14.6.07

JOURNAL, Monday, Nov. 12th

“Living calls for the art of
The wrestler, not the dancer.”
(Marcus Aurelius)


On Sunday, I spent the afternoon at a double baby shower. Two of the teachers at school are expecting – one at the end of November, one in the New Year.

Melanie is radiant: twenty-eight years old, this first pregnancy was planned down to the last detail. Joan, the second mother-to-be, on the other hand is ragged; at forty she’s carrying her fifth and most unexpected child. Even amniocentesis can’t relieve her worries about her new baby.

What a lottery life is.

I sat with Karen who sees everything in life as an anti-climax. (Does everyone have a friend like her?) Karen is the youngest of five sisters and a veteran of too many showers: bridal, baby and one that was combined (so she says). She rolls her eyes at every romper suit as it’s unwrapped and draped over protruding stomachs – to check for size.

She sighs and drags me into the kitchen to look for more wine as the ribboned party hats are presented to the guests of honour. She looks at me, stunned, when I confess that this is my first shower and that it interests me. It makes us both wonder how it’s possible that I missed the entire shower phase of my life. I guess it’s because I haven’t had many close girl friends.

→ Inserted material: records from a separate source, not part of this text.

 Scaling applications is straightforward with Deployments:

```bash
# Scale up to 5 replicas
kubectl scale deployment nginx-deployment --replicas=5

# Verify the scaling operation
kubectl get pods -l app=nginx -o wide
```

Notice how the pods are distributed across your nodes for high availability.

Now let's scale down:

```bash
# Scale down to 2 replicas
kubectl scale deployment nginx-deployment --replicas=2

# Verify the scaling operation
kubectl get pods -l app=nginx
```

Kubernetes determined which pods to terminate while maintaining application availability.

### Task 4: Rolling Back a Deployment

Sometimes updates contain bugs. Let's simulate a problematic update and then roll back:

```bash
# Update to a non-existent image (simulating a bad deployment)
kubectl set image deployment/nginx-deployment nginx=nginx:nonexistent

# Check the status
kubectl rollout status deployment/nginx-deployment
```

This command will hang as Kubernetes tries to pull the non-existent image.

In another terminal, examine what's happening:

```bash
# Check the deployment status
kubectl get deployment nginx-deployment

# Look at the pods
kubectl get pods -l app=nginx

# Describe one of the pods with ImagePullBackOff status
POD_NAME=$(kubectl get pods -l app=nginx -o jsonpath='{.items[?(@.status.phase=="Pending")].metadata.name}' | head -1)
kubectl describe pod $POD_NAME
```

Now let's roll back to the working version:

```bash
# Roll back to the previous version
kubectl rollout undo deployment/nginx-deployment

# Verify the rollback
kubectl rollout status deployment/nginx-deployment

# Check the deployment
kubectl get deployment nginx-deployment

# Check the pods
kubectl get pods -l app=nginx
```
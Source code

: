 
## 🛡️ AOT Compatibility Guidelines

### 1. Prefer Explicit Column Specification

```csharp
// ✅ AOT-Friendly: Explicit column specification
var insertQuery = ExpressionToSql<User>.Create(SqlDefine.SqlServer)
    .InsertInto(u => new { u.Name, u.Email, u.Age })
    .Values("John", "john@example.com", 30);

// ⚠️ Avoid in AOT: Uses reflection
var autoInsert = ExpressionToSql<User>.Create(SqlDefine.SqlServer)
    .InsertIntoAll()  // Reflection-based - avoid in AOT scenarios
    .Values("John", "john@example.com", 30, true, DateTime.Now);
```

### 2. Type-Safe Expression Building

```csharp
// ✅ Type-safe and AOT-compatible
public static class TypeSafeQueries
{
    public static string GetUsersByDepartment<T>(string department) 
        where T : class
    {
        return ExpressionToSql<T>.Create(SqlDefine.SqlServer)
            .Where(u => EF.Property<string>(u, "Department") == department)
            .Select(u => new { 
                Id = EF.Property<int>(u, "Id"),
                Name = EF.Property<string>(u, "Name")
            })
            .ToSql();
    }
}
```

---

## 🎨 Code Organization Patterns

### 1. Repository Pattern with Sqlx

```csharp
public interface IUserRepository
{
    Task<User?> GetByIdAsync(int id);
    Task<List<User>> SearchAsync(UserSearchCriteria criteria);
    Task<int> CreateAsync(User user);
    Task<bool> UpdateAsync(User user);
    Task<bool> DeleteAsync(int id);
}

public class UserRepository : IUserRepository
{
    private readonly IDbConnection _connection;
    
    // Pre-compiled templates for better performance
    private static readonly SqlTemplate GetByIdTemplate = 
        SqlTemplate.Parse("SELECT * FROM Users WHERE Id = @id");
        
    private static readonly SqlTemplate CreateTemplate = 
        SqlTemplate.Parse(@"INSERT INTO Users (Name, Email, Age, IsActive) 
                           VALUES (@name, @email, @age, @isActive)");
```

While I was at the shower, I remembered a course I took in university: The Family in Society. Studying “family” has always intrigued me, like some anthropologist looking for clues to understand the inner workings of those “intimate, social, relational groupings”. It still seems so foreign to me – I always think of family as “them”, never something that I could be part of.

With the writing that I’ve been doing for Jean, it’s made me think about what family means to the people around me. I read the daily notes from the parents of my students; some are long winded and concerned, others are barely legible, short, abrupt – covering up a self-consciousness that they feel about writing to the teacher. These few lines each day are sometimes my only link to the family life of my students. It makes me realize that I don’t know much about what happens to them after three o’clock.


What do they live with when they get home from school? Is it a sitter who welcomes them with cookies and crafts, or a bullying big brother who torments them into a hiding place that gets more remote each day?

The kids that I interview for my research are even less familiar to me; through the files and documentation I know so much of their past yet so little of their present beyond how they’re suffering in school. I don’t really want to know any more about them – it would make me feel responsible.

For Danny, family is everything. The middle child – two older brothers, two younger sisters – Danny is the bridge between them. He doesn’t understand how threatened I feel by all the enthusiasm they have for each other. He doesn’t know how I long for, yet am afraid of, their intimacy.

He lived in a home where children had the right to believe (for a time, anyway) that their parents were perfect, infallible, all powerful, all knowing. In Danny’s world it was a given that meals were prepared, clothes were clean and mended, and that he would be wakened for school on time each morning.

I was ten years old before I heard an alarm clock ring, or knew what a placemat was for.
Bill is proud to say that he has never owned a couch or a dining room set in his life.

To this day, Danny can’t imagine his parents having sex. I grew up in a home where sex was all around me. The adults in my world felt free to express their sexuality, regardless of how it made me feel, or kept me from going into my room because some couple was using my bed.

Still, I don’t think that I resent the way that I grew up. I was seen as a little adult who was able to take care of herself. I set my own boundaries. I was allowed to make my own choices. I was left to decide for myself what I needed. I took care of Claire.

I keep telling myself that I don’t know why I’m connecting so much, on an emotional level, with these kids that I work with. But when I reread the last paragraph that I just wrote, I realize that if one of my students used those same words, described their life in that same way, the teacher in me would be alerted and concerned about a possible case of neglect or abandonment.

I don’t think that I felt neglected. I just wished that they had known me better and noticed me more.